Go through the data and say how many lines include the string "have"; return only the figure.

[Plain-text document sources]
▼
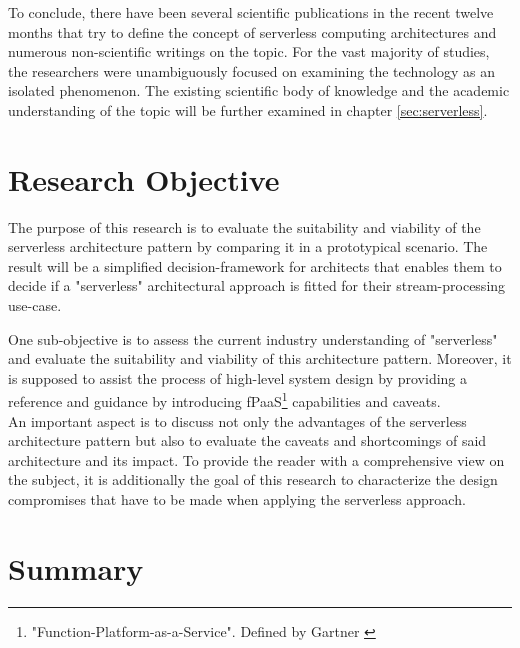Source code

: To conclude, there have been several scientific publications in the recent twelve months that try to define the concept of serverless computing architectures and numerous non-scientific writings on the topic. For the vast majority of studies, the researchers were unambiguously focused on examining the technology as an isolated phenomenon. The existing scientific body of knowledge and the academic understanding of the topic will be further examined in chapter \ref{sec:serverless}.

\section{Research Objective}

The purpose of this research is to evaluate the suitability and viability of the serverless architecture pattern by comparing it in a prototypical scenario. The result will be a simplified decision-framework for architects that enables them to decide if a "serverless" architectural approach is fitted for their stream-processing use-case.

One sub-objective is to assess the current industry understanding of "serverless" and evaluate the suitability and viability of this architecture pattern.
Moreover, it is supposed to assist the process of high-level system design by providing a reference and guidance by introducing fPaaS\footnote{"Function-Platform-as-a-Service". Defined by Gartner \autocite{Chandrasekaran2017EvolutionWhen}} capabilities and caveats.\\
An important aspect is to discuss not only the advantages of the serverless architecture pattern but also to evaluate the caveats and shortcomings of said architecture and its impact. To provide the reader with a comprehensive view on the subject, it is additionally the goal of this research to characterize the design compromises that have to be made when applying the serverless approach.  

\section{Summary}

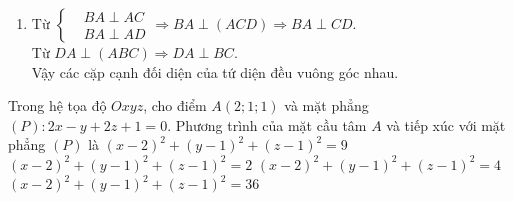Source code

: \begin{ex}
{\begin{enumerate}[(1).]
{}
			Từ $\left \{\begin{aligned}
			&BA \perp AC \\
			&BA \perp AD
			\end{aligned} \right. \Rightarrow BA \perp (ACD) \Rightarrow BA \perp CD \Rightarrow CD \perp AB$. \\
			Từ $AH \perp (ABC) \Rightarrow AH \perp CD$, từ $\left \{\begin{aligned}
			&CD \perp AB \\
			&CD \perp AH
			\end{aligned} \right. \Rightarrow CD \perp (ABH) \Rightarrow CD \perp BH(2)$\\
			Từ $(1)$ và $(2)$ ta được $H$ là trực tâm của $\triangle ABC$.
			\item Từ $\left \{\begin{aligned}
			&BA \perp AC \\
			&BA \perp AD
			\end{aligned} \right. \Rightarrow BA \perp (ACD) \Rightarrow BA \perp CD$. \\
			Từ $DA \perp (ABC) \Rightarrow DA \perp BC$.\\
			Vậy các cặp cạnh đối diện của tứ diện đều vuông góc nhau.
		\end{enumerate}	
	}
\end{ex}
\begin{ex}%
	Trong hệ tọa độ $Oxyz$, cho điểm $A(2;1;1)$ và mặt phẳng $(P):2x-y+2z+1=0$. Phương trình của mặt cầu tâm $A$ và tiếp xúc với mặt phẳng $(P)$ là
	\choice
	{$(x-2)^2+(y-1)^2+(z-1)^2=9$}
	{$(x-2)^2+(y-1)^2+(z-1)^2=2$}
	{\True $(x-2)^2+(y-1)^2+(z-1)^2=4$}
	{$(x-2)^2+(y-1)^2+(z-1)^2=36$}
\end{ex}
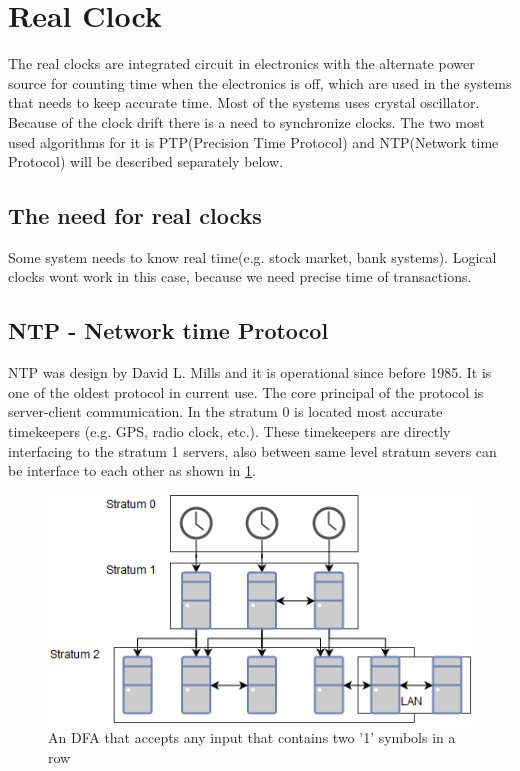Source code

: \section{Real Clock}\label{sc:realClock}
The real clocks are integrated circuit in electronics with the alternate power source for counting time when the electronics is off, which are used in the systems that needs to keep accurate time. Most of the systems uses crystal oscillator. Because of the clock drift there is a need to synchronize clocks. The two most used algorithms for it is PTP(Precision Time Protocol) and NTP(Network time Protocol) will be described separately below.

\subsection{The need for real clocks}
Some system needs to know real time(e.g. stock market, bank systems). Logical clocks wont work in this case, because we need precise time of transactions.

\subsection{NTP - Network time Protocol}
NTP was design by David L. Mills and it is operational since before 1985. It is one of the oldest protocol in
current use. The core principal of the protocol is server-client communication. In the stratum 0 is located
most accurate timekeepers (e.g. GPS, radio clock, etc.). These timekeepers are directly interfacing to the
stratum 1 servers, also between same level stratum severs can be interface to each other as shown in \ref{fig:NTP}.

\begin{figure}[H]\label{}
	\centering
	\includegraphics[scale=0.4]{synchronization/fig/NTP.png}
	\caption{An DFA that accepts any input that contains two '1' symbols in a row}
	\label{fig:NTP}
\end{figure}

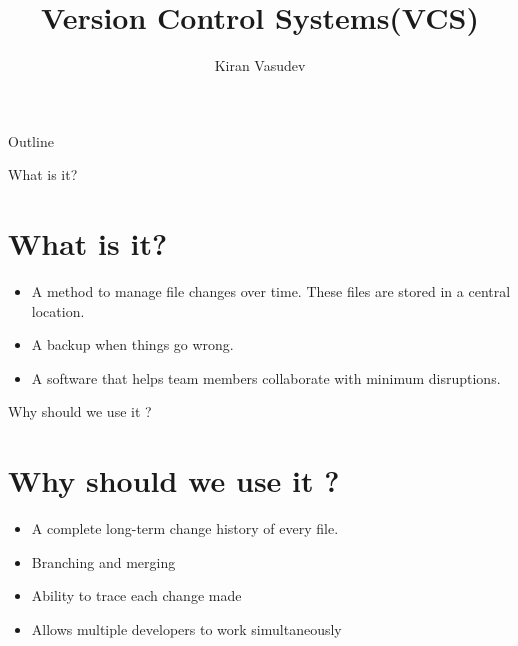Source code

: \documentclass{beamer}
\title{Version Control Systems(VCS)}
\author{Kiran Vasudev\inst{1}}
\institute[]
{
  \inst{1}
  Hochschule Bonn-Rhein-Sieg

}
\begin{document}
\begin{frame}
  \titlepage
\end{frame}

\begin{frame}{Outline}
  \tableofcontents
\end{frame}

\begin{frame}{What is it?}
\section{What is it?}
  \begin{itemize}
  \item {
    A method to manage file changes over time. These files are stored in a central location.
  }
  \item {
    A backup when things go wrong.
  }
  \item{A software that helps team members collaborate with minimum disruptions.}
  \end{itemize}
\end{frame}

\begin{frame}{Why should we use it ?}
\section{Why should we use it ?}
  \begin{itemize}
  \item {
    A complete long-term change history of every file.
  }
  \item {   
    Branching and merging
  }
  \item {   
    Ability to trace each change made
  }
  \item {   
	Allows multiple developers to work simultaneously
  }
  \end{itemize}
\end{frame}
\end{document}
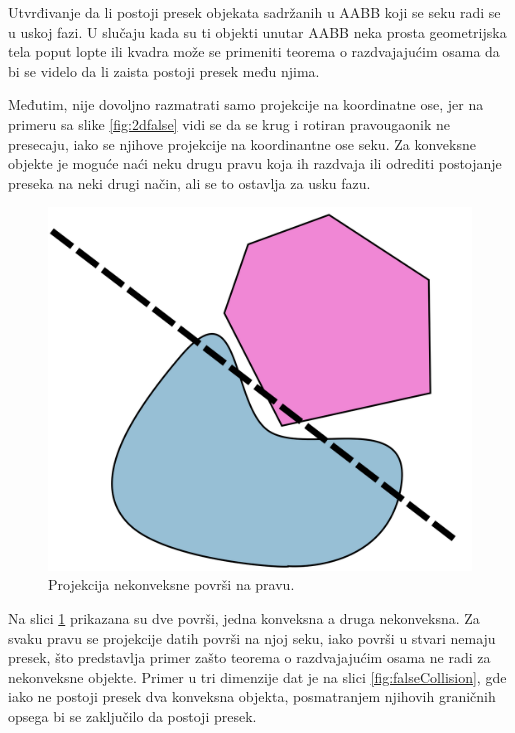 \documentclass[12pt,oneside]{memoir}
\begin{document}
Utvrđivanje da li postoji presek objekata sadržanih u AABB koji se seku radi se u uskoj fazi.
U slučaju kada su ti objekti unutar AABB neka prosta geometrijska tela poput
lopte ili kvadra može se primeniti teorema o razdvajajućim osama da bi se videlo da li zaista postoji presek među njima. 


Međutim, nije dovoljno razmatrati samo projekcije na koordinatne ose, 
jer na primeru sa slike \ref{fig:2dfalse} vidi se da se krug i rotiran pravougaonik ne presecaju, iako se njihove projekcije 
na koordinantne ose seku. Za konveksne objekte je moguće naći neku drugu pravu koja ih razdvaja ili odrediti postojanje preseka 
na neki drugi način, ali se to ostavlja za usku fazu.

\begin{figure}[h!]
	\begin{center}
	\includegraphics[scale=0.17]{theorem_counterexample.png}
	\end{center}
	\caption{Projekcija nekonveksne površi na pravu.}
	\label{fig:counter}
\end{figure}

Na slici \ref{fig:counter} prikazana su dve površi, jedna konveksna a druga nekonveksna. 
Za svaku pravu se projekcije datih površi na njoj seku, iako površi u stvari nemaju presek, što predstavlja
primer zašto teorema o razdvajajućim osama ne radi za nekonveksne objekte. 
Primer u tri dimenzije dat je na slici \ref{fig:falseCollision}, gde iako ne postoji presek dva konveksna objekta, 
posmatranjem njihovih graničnih opsega bi se zaključilo da postoji presek.
\end{document}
▲
> RESPONSE BOX: 2